The 13.1GW of 2012 new build was an 85% increase from 2011's additions of 7.1GW. Analysts predict at least 2.7-3GW of new US projects in 2013 compared with the 1-2GW projected with no PTC. Crucially, tax equity financing will be available this year in adequate quantities, say analysts, while banks will favour players with longer track-records.

US capacity map

Layoffs hit the US industry hard last year. There were more than 4,000, but that is likely to be "the tip of the iceberg", says Kelley.

Make's Shreve foresees consolidation among turbine manufacturers. One of the main surprises of 2012, he says, was the rapid contraction in the US tower industry despite the Department of Commerce in December imposing steep duties on towers from China of 45-71% because of alleged dumping.

The fate of Trinity Industries, a member of the Wind Tower Trade Coalition, initiator of the tower complaint against China, highlights the challenges US wind is facing. In 2012, Trinity bought fellow tower-coalition member DMI. Then, in November it emerged that it had temporarily closed one of DMI's tower plants in North Dakota, the state that is centre of the burgeoning Bakken shale field.

Apparently it was wind's most immediate competitor — shale oil and gas — that was benefitting. In the third quarter of 2012, Trinity said it had started converting wind-tower factories to manufacture railway carriages to haul shale oil and gas.

Two high-profile disputes will continue to be watched closely by the industry in 2013. A judge has been deciding whether the suit filed by Sany Group-affiliated Ralls Corp last autumn can proceed against the Obama administration.

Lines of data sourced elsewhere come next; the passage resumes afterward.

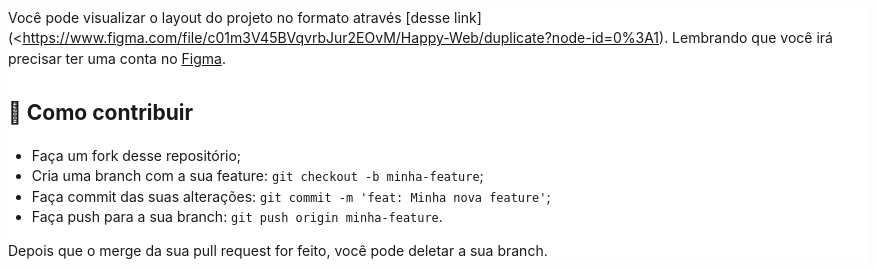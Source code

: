Você pode visualizar o layout do projeto no formato através [desse link](<https://www.figma.com/file/c01m3V45BVqvrbJur2EOvM/Happy-Web/duplicate?node-id=0%3A1). Lembrando que você irá precisar ter uma conta no [Figma](http://figma.com/).

## 🤔 Como contribuir

- Faça um fork desse repositório;
- Cria uma branch com a sua feature: `git checkout -b minha-feature`;
- Faça commit das suas alterações: `git commit -m 'feat: Minha nova feature'`;
- Faça push para a sua branch: `git push origin minha-feature`.

Depois que o merge da sua pull request for feito, você pode deletar a sua branch.

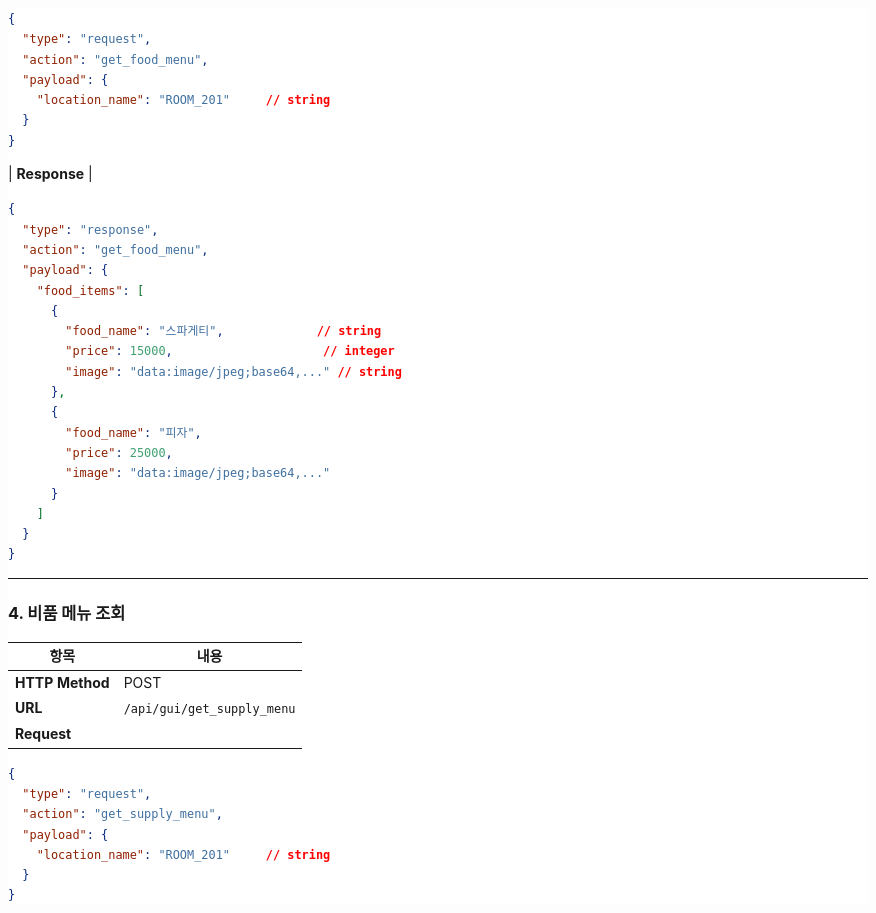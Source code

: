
 ```json
{
  "type": "request",
  "action": "get_food_menu",
  "payload": {
    "location_name": "ROOM_201"     // string
  }
}
```

\| **Response** |

```json
{
  "type": "response",
  "action": "get_food_menu",
  "payload": {
    "food_items": [
      {
        "food_name": "스파게티",             // string
        "price": 15000,                     // integer
        "image": "data:image/jpeg;base64,..." // string
      },
      {
        "food_name": "피자",
        "price": 25000,
        "image": "data:image/jpeg;base64,..."
      }
    ]
  }
}
```

---

### 4. 비품 메뉴 조회

| 항목              | 내용                         |
| --------------- | -------------------------- |
| **HTTP Method** | POST                       |
| **URL**         | `/api/gui/get_supply_menu` |
| **Request**     |                            |

```json
{
  "type": "request",
  "action": "get_supply_menu",
  "payload": {
    "location_name": "ROOM_201"     // string
  }
}
```
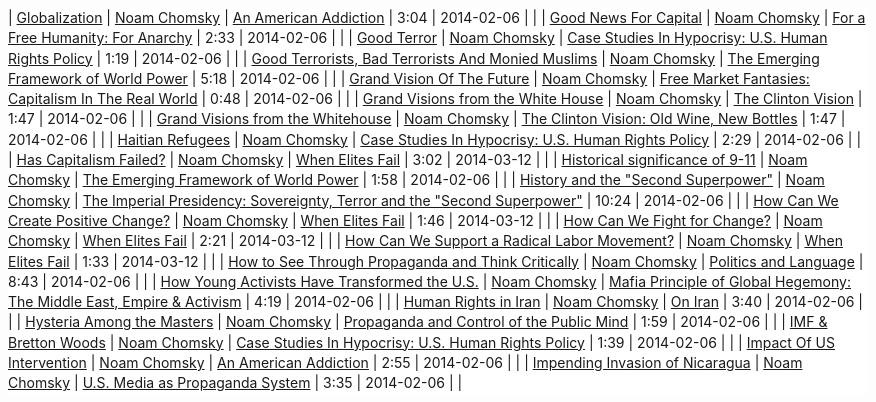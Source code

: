 | [Globalization](https://open.spotify.com/track/2d0HlQFfqovCsMubr1pU3u) | [Noam Chomsky](https://open.spotify.com/artist/5NEnjDZdPKESN9J7NoPmdz) | [An American Addiction](https://open.spotify.com/album/2UdNs2umO8NPwrkyGUfTlk) | 3:04 | 2014-02-06 |  |
| [Good News For Capital](https://open.spotify.com/track/1Epqhmxrs0KrIZ3yjTujlc) | [Noam Chomsky](https://open.spotify.com/artist/5NEnjDZdPKESN9J7NoPmdz) | [For a Free Humanity: For Anarchy](https://open.spotify.com/album/2OTrYwDhvCgYkv27Q4KuKw) | 2:33 | 2014-02-06 |  |
| [Good Terror](https://open.spotify.com/track/73P42VHwttcaKBEwHWQBs1) | [Noam Chomsky](https://open.spotify.com/artist/5NEnjDZdPKESN9J7NoPmdz) | [Case Studies In Hypocrisy: U.S\. Human Rights Policy](https://open.spotify.com/album/1ACbDFLfieVWEHIjNidDnX) | 1:19 | 2014-02-06 |  |
| [Good Terrorists, Bad Terrorists And Monied Muslims](https://open.spotify.com/track/1HwH7G4JAKJUwZDXJn8GnO) | [Noam Chomsky](https://open.spotify.com/artist/5NEnjDZdPKESN9J7NoPmdz) | [The Emerging Framework of World Power](https://open.spotify.com/album/6x1Mp8217RTTNTpqTbAYhQ) | 5:18 | 2014-02-06 |  |
| [Grand Vision Of The Future](https://open.spotify.com/track/6QP3mvpGh5sUaQlKhJjn2w) | [Noam Chomsky](https://open.spotify.com/artist/5NEnjDZdPKESN9J7NoPmdz) | [Free Market Fantasies: Capitalism In The Real World](https://open.spotify.com/album/4fSIkYx05nWyWoKTaKEOcx) | 0:48 | 2014-02-06 |  |
| [Grand Visions from the White House](https://open.spotify.com/track/1yHAQONhEIDvbB6EKXNPfS) | [Noam Chomsky](https://open.spotify.com/artist/5NEnjDZdPKESN9J7NoPmdz) | [The Clinton Vision](https://open.spotify.com/album/0bTkRWjE3JoxiFiZrUm5Ze) | 1:47 | 2014-02-06 |  |
| [Grand Visions from the Whitehouse](https://open.spotify.com/track/4y3EXD7MFXJYvDxVyLqiQb) | [Noam Chomsky](https://open.spotify.com/artist/5NEnjDZdPKESN9J7NoPmdz) | [The Clinton Vision: Old Wine, New Bottles](https://open.spotify.com/album/0TPioGQkMN3HQ62sKzB9lc) | 1:47 | 2014-02-06 |  |
| [Haitian Refugees](https://open.spotify.com/track/6VreRNkwJeb4Fj3F9Mc4it) | [Noam Chomsky](https://open.spotify.com/artist/5NEnjDZdPKESN9J7NoPmdz) | [Case Studies In Hypocrisy: U.S\. Human Rights Policy](https://open.spotify.com/album/1ACbDFLfieVWEHIjNidDnX) | 2:29 | 2014-02-06 |  |
| [Has Capitalism Failed?](https://open.spotify.com/track/3oaRu5jkh1upZockEgc3br) | [Noam Chomsky](https://open.spotify.com/artist/5NEnjDZdPKESN9J7NoPmdz) | [When Elites Fail](https://open.spotify.com/album/5iHyfwnJmyySnmHZhwQS96) | 3:02 | 2014-03-12 |  |
| [Historical significance of 9\-11](https://open.spotify.com/track/65e1foOjw8YVZp3EGWSYxi) | [Noam Chomsky](https://open.spotify.com/artist/5NEnjDZdPKESN9J7NoPmdz) | [The Emerging Framework of World Power](https://open.spotify.com/album/6x1Mp8217RTTNTpqTbAYhQ) | 1:58 | 2014-02-06 |  |
| [History and the "Second Superpower"](https://open.spotify.com/track/0FHI9YEFH0iiRhTwIiVtjT) | [Noam Chomsky](https://open.spotify.com/artist/5NEnjDZdPKESN9J7NoPmdz) | [The Imperial Presidency: Sovereignty, Terror and the "Second Superpower"](https://open.spotify.com/album/4yImqPoV7vlOM2FMmp47wT) | 10:24 | 2014-02-06 |  |
| [How Can We Create Positive Change?](https://open.spotify.com/track/31ydFaYHyF3TSER34Qb0YK) | [Noam Chomsky](https://open.spotify.com/artist/5NEnjDZdPKESN9J7NoPmdz) | [When Elites Fail](https://open.spotify.com/album/5iHyfwnJmyySnmHZhwQS96) | 1:46 | 2014-03-12 |  |
| [How Can We Fight for Change?](https://open.spotify.com/track/3DuRwEbHBeTaHxViGnTSF3) | [Noam Chomsky](https://open.spotify.com/artist/5NEnjDZdPKESN9J7NoPmdz) | [When Elites Fail](https://open.spotify.com/album/5iHyfwnJmyySnmHZhwQS96) | 2:21 | 2014-03-12 |  |
| [How Can We Support a Radical Labor Movement?](https://open.spotify.com/track/6rYR5qTSDAHcP94RLl6Cob) | [Noam Chomsky](https://open.spotify.com/artist/5NEnjDZdPKESN9J7NoPmdz) | [When Elites Fail](https://open.spotify.com/album/5iHyfwnJmyySnmHZhwQS96) | 1:33 | 2014-03-12 |  |
| [How to See Through Propaganda and Think Critically](https://open.spotify.com/track/22QFV7FeXllWOTJ3vhTSZA) | [Noam Chomsky](https://open.spotify.com/artist/5NEnjDZdPKESN9J7NoPmdz) | [Politics and Language](https://open.spotify.com/album/20jYREQF5RXdVQAXKOdr8e) | 8:43 | 2014-02-06 |  |
| [How Young Activists Have Transformed the U.S.](https://open.spotify.com/track/2cA0rP2rL0kAUNG0Pb0Anv) | [Noam Chomsky](https://open.spotify.com/artist/5NEnjDZdPKESN9J7NoPmdz) | [Mafia Principle of Global Hegemony: The Middle East, Empire & Activism](https://open.spotify.com/album/78Z7iEkDlBxDoyxD93HyL2) | 4:19 | 2014-02-06 |  |
| [Human Rights in Iran](https://open.spotify.com/track/1UcbLAgZsxvXf2UWs0WAno) | [Noam Chomsky](https://open.spotify.com/artist/5NEnjDZdPKESN9J7NoPmdz) | [On Iran](https://open.spotify.com/album/7du3fa2JrTg8FTBPabMWF6) | 3:40 | 2014-02-06 |  |
| [Hysteria Among the Masters](https://open.spotify.com/track/1sEddEJhC0gWbGolWBy8W9) | [Noam Chomsky](https://open.spotify.com/artist/5NEnjDZdPKESN9J7NoPmdz) | [Propaganda and Control of the Public Mind](https://open.spotify.com/album/0AwZnoDicsqSeBjLTt67r0) | 1:59 | 2014-02-06 |  |
| [IMF & Bretton Woods](https://open.spotify.com/track/2KBRfxwTXEVEaUJPfzNISJ) | [Noam Chomsky](https://open.spotify.com/artist/5NEnjDZdPKESN9J7NoPmdz) | [Case Studies In Hypocrisy: U.S\. Human Rights Policy](https://open.spotify.com/album/1ACbDFLfieVWEHIjNidDnX) | 1:39 | 2014-02-06 |  |
| [Impact Of US Intervention](https://open.spotify.com/track/5zZVZ6nP9LLokai06eZpvF) | [Noam Chomsky](https://open.spotify.com/artist/5NEnjDZdPKESN9J7NoPmdz) | [An American Addiction](https://open.spotify.com/album/2UdNs2umO8NPwrkyGUfTlk) | 2:55 | 2014-02-06 |  |
| [Impending Invasion of Nicaragua](https://open.spotify.com/track/3DHsJ05Nk7QCluZc5tjVlF) | [Noam Chomsky](https://open.spotify.com/artist/5NEnjDZdPKESN9J7NoPmdz) | [U.S\. Media as Propaganda System](https://open.spotify.com/album/2iY4HR97tSx3NBWM97ISXq) | 3:35 | 2014-02-06 |  |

Sany officials have said that if the judge rejects the suit, they will sue Obama all the way to the Supreme Court, a lengthy procedure.

In a rare move, the US government blocked the Chinese-controlled company's Butter Creek wind projects in Oregon, citing national security concerns. And the dispute over intellectual property between Chinese turbine maker Sinovel and US-based electronics components company AMSC could advance again in China's courts once the Asian nation's transition of power to president Xi Jinping has been completed, in late February or March.

Offshore still stranded

Meanwhile, an offshore industry has struggled to take off in the US - no turbines have yet been installed and the projected start-date of projects has slipped. But the ITC's extension will buoy the industry. Analysts had expected Congress to allow the ITC to expire.

Two offshore projects may now proceed this year: EMI's controversial 468MW Cape Wind project off Massachusetts, if it secures financing, and Deepwater Wind's 30MW Block Island demonstration off Rhode Island. Analysts do not expect Block Island to face financing difficulties because it has not encountered much opposition. Still, industry observers only expect some 5GW installed offshore by 2015 or 2016, and 1GW by 2020. Most will be off the Atlantic coast.

In October, AWEA unveiled its first set of recommended practices for offshore wind projects. Developed with the Department of Energy and the National Renewable Energy Laboratory, the guidelines focus on five areas: structural reliability; manufacturing, qualification testing, installation and construction; equipment safety; operation and inspection; and decommissioning.

And in November, the US Department of the Interior announced the first-ever auctions for wind-project leases in federal waters, which are more than 5.6 kilometres offshore in almost all of the US. The auctions, for acreage off Virginia and off Massachusetts/Rhode Island, will probably occur in 2013.